Эрик быстро допил кофе, хотя тот был очень горячим.

— Хотеть купить книгу. Но мало денег. Только на еду.

— Я могу дать вам что-нибудь поесть…

— Не сейчас. Должен идти. Искать в лесу сильферим.

Анни не имела ни малейшего представления о том, что такое силъферим, однако поняла: Эрику он очень нужен.

— Возьмите, — сказала она, вручая ему книгу.

Он покачал головой.

— Нет денег.

— Подарок.

И вдруг незнакомец улыбнулся — широкая открытая улыбка озарила его лицо.

— Здесь очень добрые люди. Спасибо.

Кивнул, будто поклонился.

— Да пребудет с тобой сила.

И ушел.

— Господи милосердный, — еле слышно пробормотала Анни. — Сила? Да ведь он говорил о… магии. Интересно, сколько магии в Мали?

Разумеется, теперь она точно знала, что Эрик не из Мали. Во всяком случае, не из той Мали, что в Африке. «Нужно сводить его к Бартелми. Он знает все на свете. Он знает о них…»

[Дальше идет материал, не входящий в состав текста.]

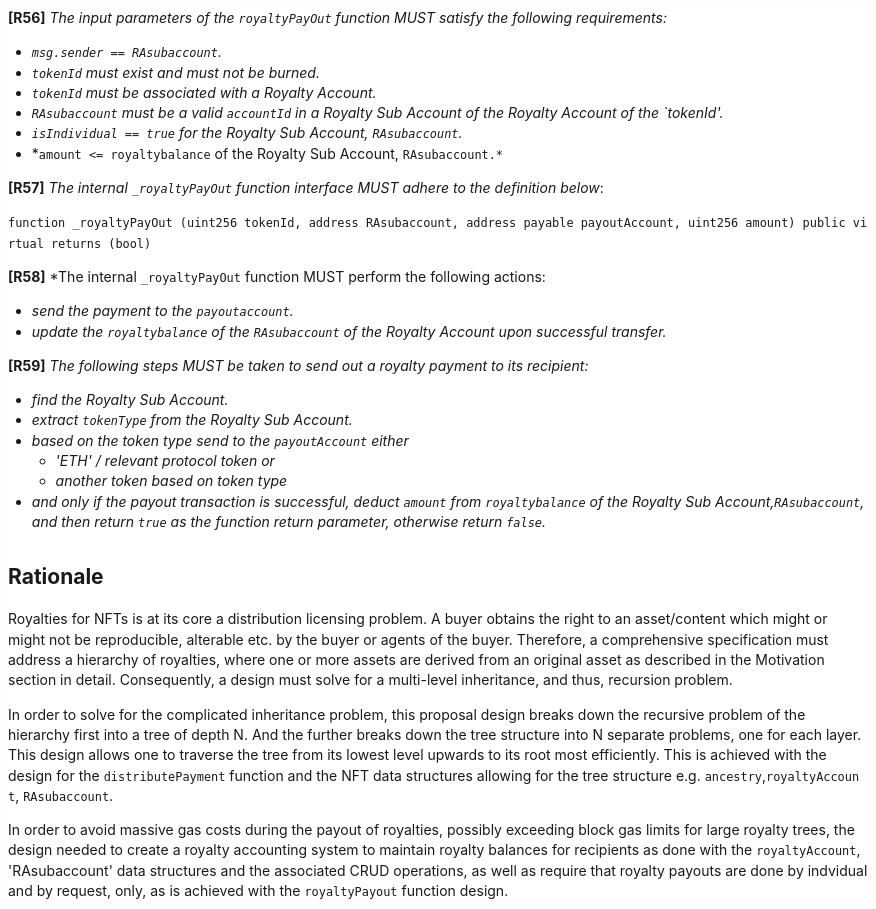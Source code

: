 <a name="r56">**[R56]**</a> *The input parameters of the `royaltyPayOut` function MUST satisfy the following requirements:*
* *`msg.sender == RAsubaccount`.*
* *`tokenId` must exist and must not be burned.*
* *`tokenId` must be associated with a Royalty Account.*
* *`RAsubaccount` must be a valid `accountId` in a Royalty Sub Account of the Royalty Account of the `tokenId'.*
* *`isIndividual == true` for the Royalty Sub Account, `RAsubaccount`.*
* *`amount <= royaltybalance` of the Royalty Sub Account, `RAsubaccount.*`

<a name="r57">**[R57]**</a> *The internal `_royaltyPayOut` function interface MUST adhere to the definition below*:
```
function _royaltyPayOut (uint256 tokenId, address RAsubaccount, address payable payoutAccount, uint256 amount) public virtual returns (bool)
```

<a name="r58">**[R58]**</a> *The internal `_royaltyPayOut` function MUST perform the following actions:
* *send the payment to the `payoutaccount`.*
* *update the `royaltybalance` of the `RAsubaccount` of the Royalty Account upon successful transfer.*

<a name="r59">**[R59]**</a> *The following steps MUST be taken to send out a royalty payment to its recipient:*
* *find the Royalty Sub Account.*
* *extract `tokenType` from the Royalty Sub Account.*
* *based on the token type send to the `payoutAccount` either*
    * *'ETH' / relevant protocol token or*
    * *another token based on token type* 
* *and only if the payout transaction is successful, deduct `amount` from `royaltybalance` of the Royalty Sub Account,`RAsubaccount`, and then return `true` as the function return parameter, otherwise return `false`.* 

## Rationale

Royalties for NFTs is at its core a distribution licensing problem. A buyer obtains the right to an asset/content which might or might not be reproducible, alterable etc. by the buyer or agents of the buyer. Therefore, a comprehensive specification must address a hierarchy of royalties, where one or more assets are derived from an original asset as described in the Motivation section in detail. Consequently, a design must solve for a multi-level inheritance, and thus, recursion problem. 

In order to solve for the complicated inheritance problem, this proposal design breaks down the recursive problem of the hierarchy first into a tree of depth N. And the further breaks down the tree structure into N separate problems, one for each layer. This design allows one to traverse the tree from its lowest level upwards to its root most efficiently. This is achieved with the design for the `distributePayment` function and the NFT data structures allowing for the tree structure e.g. `ancestry`,`royaltyAccount`, `RAsubaccount`. 

In order to avoid massive gas costs during the payout of royalties, possibly exceeding block gas limits for large royalty trees, the design needed to create a royalty accounting system to maintain royalty balances for recipients as done with the `royaltyAccount`, 'RAsubaccount' data structures and the associated CRUD operations, as well as require that royalty payouts are done by indvidual and by request, only, as is achieved with the `royaltyPayout` function design.
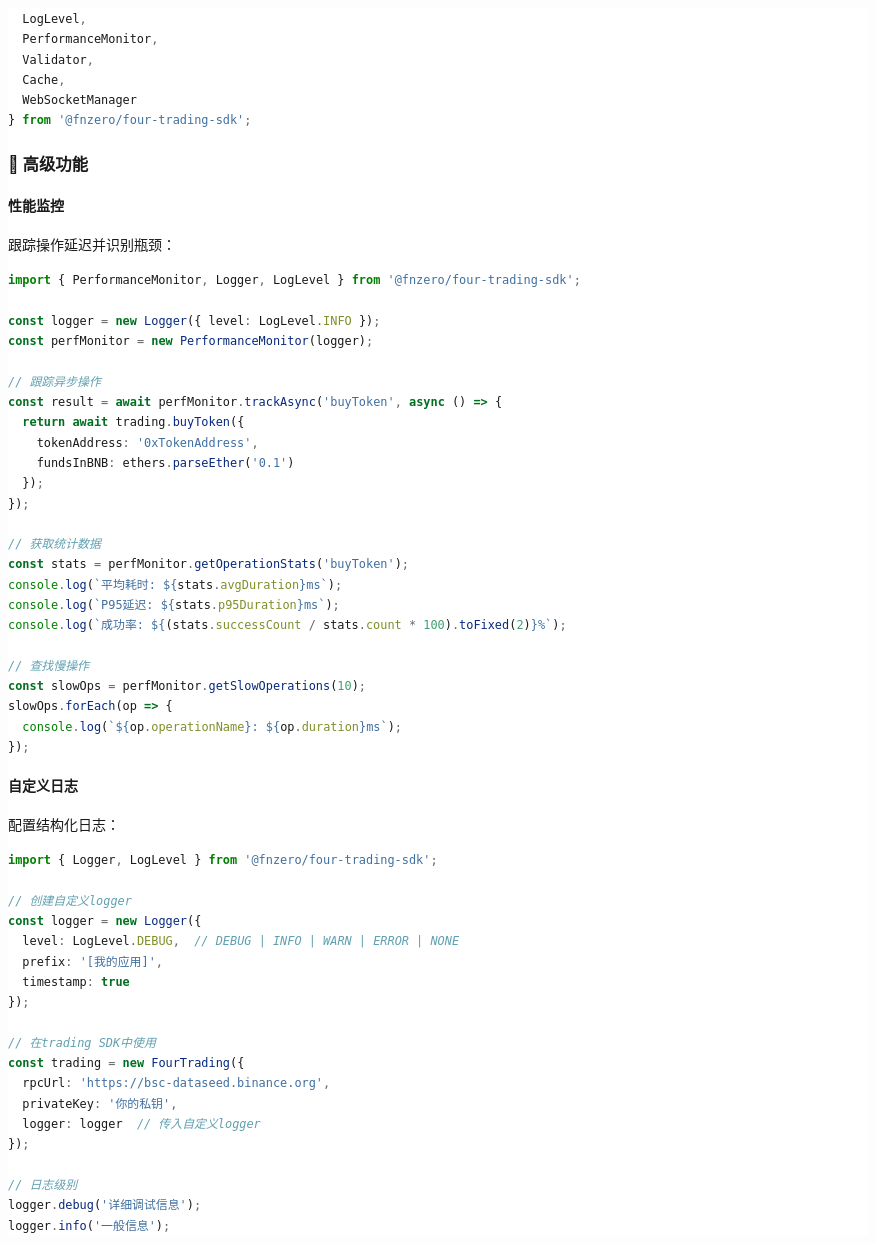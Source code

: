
```typescript
  LogLevel,
  PerformanceMonitor,
  Validator,
  Cache,
  WebSocketManager
} from '@fnzero/four-trading-sdk';
```

### 🚀 高级功能

#### 性能监控

跟踪操作延迟并识别瓶颈：

```typescript
import { PerformanceMonitor, Logger, LogLevel } from '@fnzero/four-trading-sdk';

const logger = new Logger({ level: LogLevel.INFO });
const perfMonitor = new PerformanceMonitor(logger);

// 跟踪异步操作
const result = await perfMonitor.trackAsync('buyToken', async () => {
  return await trading.buyToken({
    tokenAddress: '0xTokenAddress',
    fundsInBNB: ethers.parseEther('0.1')
  });
});

// 获取统计数据
const stats = perfMonitor.getOperationStats('buyToken');
console.log(`平均耗时: ${stats.avgDuration}ms`);
console.log(`P95延迟: ${stats.p95Duration}ms`);
console.log(`成功率: ${(stats.successCount / stats.count * 100).toFixed(2)}%`);

// 查找慢操作
const slowOps = perfMonitor.getSlowOperations(10);
slowOps.forEach(op => {
  console.log(`${op.operationName}: ${op.duration}ms`);
});
```

#### 自定义日志

配置结构化日志：

```typescript
import { Logger, LogLevel } from '@fnzero/four-trading-sdk';

// 创建自定义logger
const logger = new Logger({
  level: LogLevel.DEBUG,  // DEBUG | INFO | WARN | ERROR | NONE
  prefix: '[我的应用]',
  timestamp: true
});

// 在trading SDK中使用
const trading = new FourTrading({
  rpcUrl: 'https://bsc-dataseed.binance.org',
  privateKey: '你的私钥',
  logger: logger  // 传入自定义logger
});

// 日志级别
logger.debug('详细调试信息');
logger.info('一般信息');
```
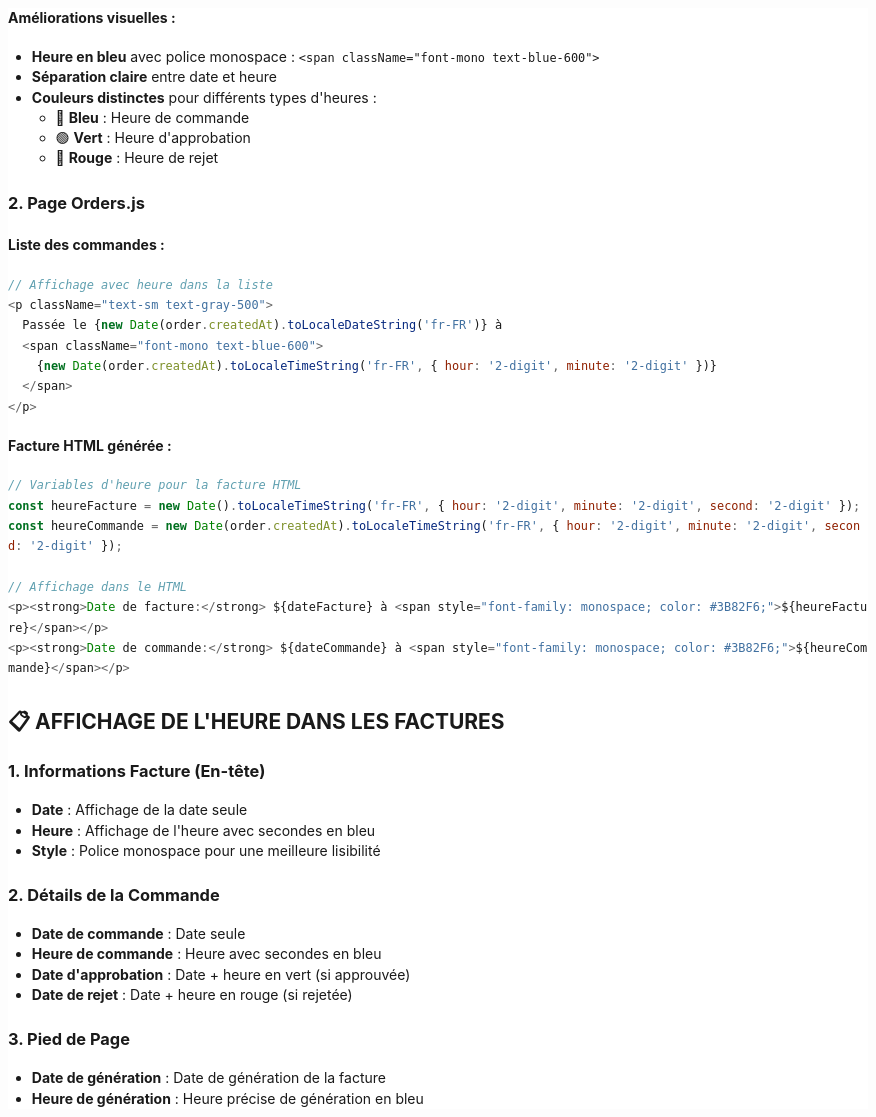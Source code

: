 #### **Améliorations visuelles :**
- **Heure en bleu** avec police monospace : `<span className="font-mono text-blue-600">`
- **Séparation claire** entre date et heure
- **Couleurs distinctes** pour différents types d'heures :
  - 🔵 **Bleu** : Heure de commande
  - 🟢 **Vert** : Heure d'approbation
  - 🔴 **Rouge** : Heure de rejet

### **2. Page Orders.js**

#### **Liste des commandes :**
```javascript
// Affichage avec heure dans la liste
<p className="text-sm text-gray-500">
  Passée le {new Date(order.createdAt).toLocaleDateString('fr-FR')} à 
  <span className="font-mono text-blue-600">
    {new Date(order.createdAt).toLocaleTimeString('fr-FR', { hour: '2-digit', minute: '2-digit' })}
  </span>
</p>
```

#### **Facture HTML générée :**
```javascript
// Variables d'heure pour la facture HTML
const heureFacture = new Date().toLocaleTimeString('fr-FR', { hour: '2-digit', minute: '2-digit', second: '2-digit' });
const heureCommande = new Date(order.createdAt).toLocaleTimeString('fr-FR', { hour: '2-digit', minute: '2-digit', second: '2-digit' });

// Affichage dans le HTML
<p><strong>Date de facture:</strong> ${dateFacture} à <span style="font-family: monospace; color: #3B82F6;">${heureFacture}</span></p>
<p><strong>Date de commande:</strong> ${dateCommande} à <span style="font-family: monospace; color: #3B82F6;">${heureCommande}</span></p>
```

## 📋 **AFFICHAGE DE L'HEURE DANS LES FACTURES**

### **1. Informations Facture (En-tête)**
- **Date** : Affichage de la date seule
- **Heure** : Affichage de l'heure avec secondes en bleu
- **Style** : Police monospace pour une meilleure lisibilité

### **2. Détails de la Commande**
- **Date de commande** : Date seule
- **Heure de commande** : Heure avec secondes en bleu
- **Date d'approbation** : Date + heure en vert (si approuvée)
- **Date de rejet** : Date + heure en rouge (si rejetée)

### **3. Pied de Page**
- **Date de génération** : Date de génération de la facture
- **Heure de génération** : Heure précise de génération en bleu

Анни прокрутила в памяти предупреждение незнакомца и очень постаралась не испугаться.

* * *

Ровена Торн была в задней комнатке своего антикварного магазинчика в Чиззлдауне, когда раздался звонок дверного колокольчика. Помощница отлучилась пообедать, потому хозяйка вышла сама и, подбоченившись, остановилась, давая потенциальному покупателю возможность оглядеться. Обычно в антикварных магазинах царят полумрак и беспорядок, Ровена же предпочитала совсем иной стиль: полы из сосны, светлые стены, акцент на пространстве и свете. Так было проще сосредоточить взгляд клиента на товаре. Полумраку и беспорядку пришлось довольствоваться чуланом. Однако посетитель едва ли удостоил взглядом всевозможные предметы, столь завлекательно расставленные вокруг.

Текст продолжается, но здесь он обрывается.